WORK ORDER –
Using the material below, return exactly the lines between the one holding "managed namespaces, etc." and the one holding "### Method 3: Expose a LoadBalancer", inclusive, and no others.

•••••

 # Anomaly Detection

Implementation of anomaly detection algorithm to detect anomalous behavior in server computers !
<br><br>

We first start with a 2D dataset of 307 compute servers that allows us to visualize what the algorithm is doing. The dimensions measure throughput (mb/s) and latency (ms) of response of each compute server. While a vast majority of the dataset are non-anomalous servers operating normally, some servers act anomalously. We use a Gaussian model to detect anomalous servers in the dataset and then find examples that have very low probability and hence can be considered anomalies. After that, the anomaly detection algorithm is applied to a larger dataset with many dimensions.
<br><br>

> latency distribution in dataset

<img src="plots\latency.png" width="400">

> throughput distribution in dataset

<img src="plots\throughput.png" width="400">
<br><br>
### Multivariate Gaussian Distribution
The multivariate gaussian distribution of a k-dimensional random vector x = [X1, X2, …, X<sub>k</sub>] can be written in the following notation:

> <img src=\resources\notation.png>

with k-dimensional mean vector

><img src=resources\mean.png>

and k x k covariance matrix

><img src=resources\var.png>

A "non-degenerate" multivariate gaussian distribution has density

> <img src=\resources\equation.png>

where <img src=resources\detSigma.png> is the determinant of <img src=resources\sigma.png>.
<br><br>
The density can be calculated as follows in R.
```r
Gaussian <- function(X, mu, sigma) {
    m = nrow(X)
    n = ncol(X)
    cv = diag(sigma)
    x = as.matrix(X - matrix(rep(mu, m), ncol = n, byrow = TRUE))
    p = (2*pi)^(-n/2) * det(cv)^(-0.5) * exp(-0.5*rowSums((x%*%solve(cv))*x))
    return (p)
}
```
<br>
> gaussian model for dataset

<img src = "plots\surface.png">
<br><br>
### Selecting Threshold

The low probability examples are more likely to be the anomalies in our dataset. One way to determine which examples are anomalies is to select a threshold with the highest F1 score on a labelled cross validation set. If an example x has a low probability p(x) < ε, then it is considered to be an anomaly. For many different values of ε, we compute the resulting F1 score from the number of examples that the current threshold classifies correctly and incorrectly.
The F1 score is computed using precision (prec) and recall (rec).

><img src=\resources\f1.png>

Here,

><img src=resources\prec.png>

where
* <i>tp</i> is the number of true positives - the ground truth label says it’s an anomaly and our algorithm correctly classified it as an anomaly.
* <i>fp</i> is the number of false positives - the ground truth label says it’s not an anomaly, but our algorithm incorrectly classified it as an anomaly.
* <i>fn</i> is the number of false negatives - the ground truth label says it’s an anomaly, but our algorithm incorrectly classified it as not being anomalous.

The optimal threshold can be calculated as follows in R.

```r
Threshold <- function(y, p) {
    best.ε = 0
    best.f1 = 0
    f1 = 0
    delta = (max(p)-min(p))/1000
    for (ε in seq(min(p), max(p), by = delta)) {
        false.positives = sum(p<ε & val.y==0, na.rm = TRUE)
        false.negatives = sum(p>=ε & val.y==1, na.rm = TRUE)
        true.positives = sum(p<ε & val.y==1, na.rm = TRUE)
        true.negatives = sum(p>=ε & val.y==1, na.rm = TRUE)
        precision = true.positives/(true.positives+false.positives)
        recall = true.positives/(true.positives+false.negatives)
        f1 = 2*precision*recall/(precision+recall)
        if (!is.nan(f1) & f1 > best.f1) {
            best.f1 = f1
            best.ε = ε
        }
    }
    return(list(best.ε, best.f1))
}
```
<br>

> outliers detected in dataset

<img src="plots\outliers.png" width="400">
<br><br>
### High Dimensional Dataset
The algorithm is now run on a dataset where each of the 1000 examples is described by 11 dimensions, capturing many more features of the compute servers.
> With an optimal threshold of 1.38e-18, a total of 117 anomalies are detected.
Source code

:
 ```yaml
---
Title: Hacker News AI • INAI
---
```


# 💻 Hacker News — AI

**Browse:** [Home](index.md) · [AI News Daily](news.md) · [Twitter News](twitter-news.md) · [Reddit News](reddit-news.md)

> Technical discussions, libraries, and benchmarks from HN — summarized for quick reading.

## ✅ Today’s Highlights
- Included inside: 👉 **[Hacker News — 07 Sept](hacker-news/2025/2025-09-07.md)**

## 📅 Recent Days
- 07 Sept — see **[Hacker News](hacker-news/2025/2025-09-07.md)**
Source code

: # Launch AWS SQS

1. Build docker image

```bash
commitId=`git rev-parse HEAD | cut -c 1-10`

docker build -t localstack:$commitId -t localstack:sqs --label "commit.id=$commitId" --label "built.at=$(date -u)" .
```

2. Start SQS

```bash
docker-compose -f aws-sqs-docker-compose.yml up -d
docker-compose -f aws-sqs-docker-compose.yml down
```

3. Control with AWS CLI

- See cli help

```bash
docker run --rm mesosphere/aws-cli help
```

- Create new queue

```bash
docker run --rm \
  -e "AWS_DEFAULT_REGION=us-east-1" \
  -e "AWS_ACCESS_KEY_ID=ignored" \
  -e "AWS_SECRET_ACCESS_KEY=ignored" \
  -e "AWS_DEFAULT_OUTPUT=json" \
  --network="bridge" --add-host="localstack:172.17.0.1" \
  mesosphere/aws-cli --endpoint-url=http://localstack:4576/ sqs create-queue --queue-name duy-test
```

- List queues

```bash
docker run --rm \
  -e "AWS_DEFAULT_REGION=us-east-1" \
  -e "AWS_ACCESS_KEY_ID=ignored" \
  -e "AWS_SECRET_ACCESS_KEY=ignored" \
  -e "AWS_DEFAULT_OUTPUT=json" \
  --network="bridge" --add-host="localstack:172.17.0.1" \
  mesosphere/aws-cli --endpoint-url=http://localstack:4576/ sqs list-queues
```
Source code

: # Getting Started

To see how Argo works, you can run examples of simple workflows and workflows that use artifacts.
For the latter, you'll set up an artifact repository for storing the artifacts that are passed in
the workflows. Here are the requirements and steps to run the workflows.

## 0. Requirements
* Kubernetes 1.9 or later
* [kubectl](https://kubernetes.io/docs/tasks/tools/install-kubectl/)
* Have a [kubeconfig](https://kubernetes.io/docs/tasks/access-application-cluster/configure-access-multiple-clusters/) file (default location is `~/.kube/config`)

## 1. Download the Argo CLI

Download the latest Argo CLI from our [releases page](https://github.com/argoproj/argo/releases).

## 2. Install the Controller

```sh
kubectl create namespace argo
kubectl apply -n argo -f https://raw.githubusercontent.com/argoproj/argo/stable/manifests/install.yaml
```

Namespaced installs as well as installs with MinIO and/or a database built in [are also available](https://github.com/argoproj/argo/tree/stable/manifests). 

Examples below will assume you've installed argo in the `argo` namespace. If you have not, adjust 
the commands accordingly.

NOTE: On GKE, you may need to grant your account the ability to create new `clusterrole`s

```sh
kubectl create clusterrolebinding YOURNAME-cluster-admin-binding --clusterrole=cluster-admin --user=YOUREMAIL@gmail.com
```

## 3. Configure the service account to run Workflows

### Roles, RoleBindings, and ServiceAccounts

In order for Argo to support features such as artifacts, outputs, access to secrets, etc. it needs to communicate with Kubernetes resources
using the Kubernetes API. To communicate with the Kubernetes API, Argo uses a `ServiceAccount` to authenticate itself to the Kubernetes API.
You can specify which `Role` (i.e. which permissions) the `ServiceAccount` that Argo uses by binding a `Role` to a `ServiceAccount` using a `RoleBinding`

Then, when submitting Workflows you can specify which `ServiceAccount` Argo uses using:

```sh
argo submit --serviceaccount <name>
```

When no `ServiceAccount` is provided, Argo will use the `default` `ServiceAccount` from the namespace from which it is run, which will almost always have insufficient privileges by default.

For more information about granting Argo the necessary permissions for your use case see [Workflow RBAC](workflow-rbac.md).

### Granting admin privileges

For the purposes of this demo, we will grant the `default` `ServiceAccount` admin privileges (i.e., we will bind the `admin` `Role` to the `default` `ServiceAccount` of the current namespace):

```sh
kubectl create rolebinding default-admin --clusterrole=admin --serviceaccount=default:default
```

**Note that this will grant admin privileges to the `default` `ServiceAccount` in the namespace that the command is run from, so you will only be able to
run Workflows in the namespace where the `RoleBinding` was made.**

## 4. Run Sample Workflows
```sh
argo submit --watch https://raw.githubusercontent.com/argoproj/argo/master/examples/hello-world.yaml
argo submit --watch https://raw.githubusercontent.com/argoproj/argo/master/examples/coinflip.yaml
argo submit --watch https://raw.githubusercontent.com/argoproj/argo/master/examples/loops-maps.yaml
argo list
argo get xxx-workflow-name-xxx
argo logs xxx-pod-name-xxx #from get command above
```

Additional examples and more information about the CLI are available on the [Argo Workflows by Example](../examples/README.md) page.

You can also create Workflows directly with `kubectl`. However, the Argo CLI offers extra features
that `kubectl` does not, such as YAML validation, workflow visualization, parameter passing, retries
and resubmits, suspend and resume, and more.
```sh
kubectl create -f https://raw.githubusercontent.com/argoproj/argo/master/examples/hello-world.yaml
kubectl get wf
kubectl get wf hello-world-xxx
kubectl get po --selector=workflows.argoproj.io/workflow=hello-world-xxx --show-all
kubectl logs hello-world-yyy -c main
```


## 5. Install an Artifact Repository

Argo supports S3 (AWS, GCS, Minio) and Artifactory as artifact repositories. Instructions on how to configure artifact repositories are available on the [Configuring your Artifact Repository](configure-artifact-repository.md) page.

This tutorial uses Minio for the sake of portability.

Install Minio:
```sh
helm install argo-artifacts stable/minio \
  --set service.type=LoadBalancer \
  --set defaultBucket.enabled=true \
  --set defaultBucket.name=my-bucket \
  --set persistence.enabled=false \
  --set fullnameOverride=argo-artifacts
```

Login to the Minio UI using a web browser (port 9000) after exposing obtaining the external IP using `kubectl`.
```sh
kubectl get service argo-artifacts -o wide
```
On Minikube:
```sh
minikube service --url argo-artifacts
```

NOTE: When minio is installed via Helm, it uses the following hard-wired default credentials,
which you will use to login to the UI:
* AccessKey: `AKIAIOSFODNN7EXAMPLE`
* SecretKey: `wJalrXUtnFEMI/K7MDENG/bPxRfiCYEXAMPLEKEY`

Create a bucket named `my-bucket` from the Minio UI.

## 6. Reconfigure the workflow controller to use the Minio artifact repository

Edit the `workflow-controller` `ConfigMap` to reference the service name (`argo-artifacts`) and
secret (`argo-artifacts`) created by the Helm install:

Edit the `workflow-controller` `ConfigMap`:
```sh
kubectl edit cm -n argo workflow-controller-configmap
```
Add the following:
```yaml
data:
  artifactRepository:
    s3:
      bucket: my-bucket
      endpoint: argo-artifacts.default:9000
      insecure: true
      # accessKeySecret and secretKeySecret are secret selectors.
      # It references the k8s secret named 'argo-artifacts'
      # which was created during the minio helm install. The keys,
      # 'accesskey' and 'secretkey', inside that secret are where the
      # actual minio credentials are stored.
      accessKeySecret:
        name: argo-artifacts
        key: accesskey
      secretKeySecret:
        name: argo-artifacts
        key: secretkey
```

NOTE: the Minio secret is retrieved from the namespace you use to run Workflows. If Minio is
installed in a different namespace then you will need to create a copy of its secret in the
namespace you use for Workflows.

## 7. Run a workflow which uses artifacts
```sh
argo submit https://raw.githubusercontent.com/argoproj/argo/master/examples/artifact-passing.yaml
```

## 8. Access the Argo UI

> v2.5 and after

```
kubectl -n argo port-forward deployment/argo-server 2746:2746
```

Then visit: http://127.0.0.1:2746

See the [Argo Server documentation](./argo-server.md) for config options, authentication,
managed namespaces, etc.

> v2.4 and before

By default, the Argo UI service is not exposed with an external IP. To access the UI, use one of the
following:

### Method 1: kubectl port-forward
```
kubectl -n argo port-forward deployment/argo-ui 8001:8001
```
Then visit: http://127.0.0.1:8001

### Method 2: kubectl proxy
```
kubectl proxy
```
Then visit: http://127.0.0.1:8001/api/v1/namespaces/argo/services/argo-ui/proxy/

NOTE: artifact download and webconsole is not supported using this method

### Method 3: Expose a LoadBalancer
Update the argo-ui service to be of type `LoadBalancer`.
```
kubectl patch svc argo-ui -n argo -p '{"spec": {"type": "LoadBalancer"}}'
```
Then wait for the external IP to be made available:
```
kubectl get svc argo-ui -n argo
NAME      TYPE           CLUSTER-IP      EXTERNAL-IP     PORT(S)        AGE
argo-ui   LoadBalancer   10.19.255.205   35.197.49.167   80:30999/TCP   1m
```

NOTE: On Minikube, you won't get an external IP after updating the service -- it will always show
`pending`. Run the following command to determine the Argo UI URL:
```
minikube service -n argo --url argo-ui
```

•••••

EXPECTED ANSWER –
managed namespaces, etc.

> v2.4 and before

By default, the Argo UI service is not exposed with an external IP. To access the UI, use one of the
following:

### Method 1: kubectl port-forward
```
kubectl -n argo port-forward deployment/argo-ui 8001:8001
```
Then visit: http://127.0.0.1:8001

### Method 2: kubectl proxy
```
kubectl proxy
```
Then visit: http://127.0.0.1:8001/api/v1/namespaces/argo/services/argo-ui/proxy/

NOTE: artifact download and webconsole is not supported using this method

### Method 3: Expose a LoadBalancer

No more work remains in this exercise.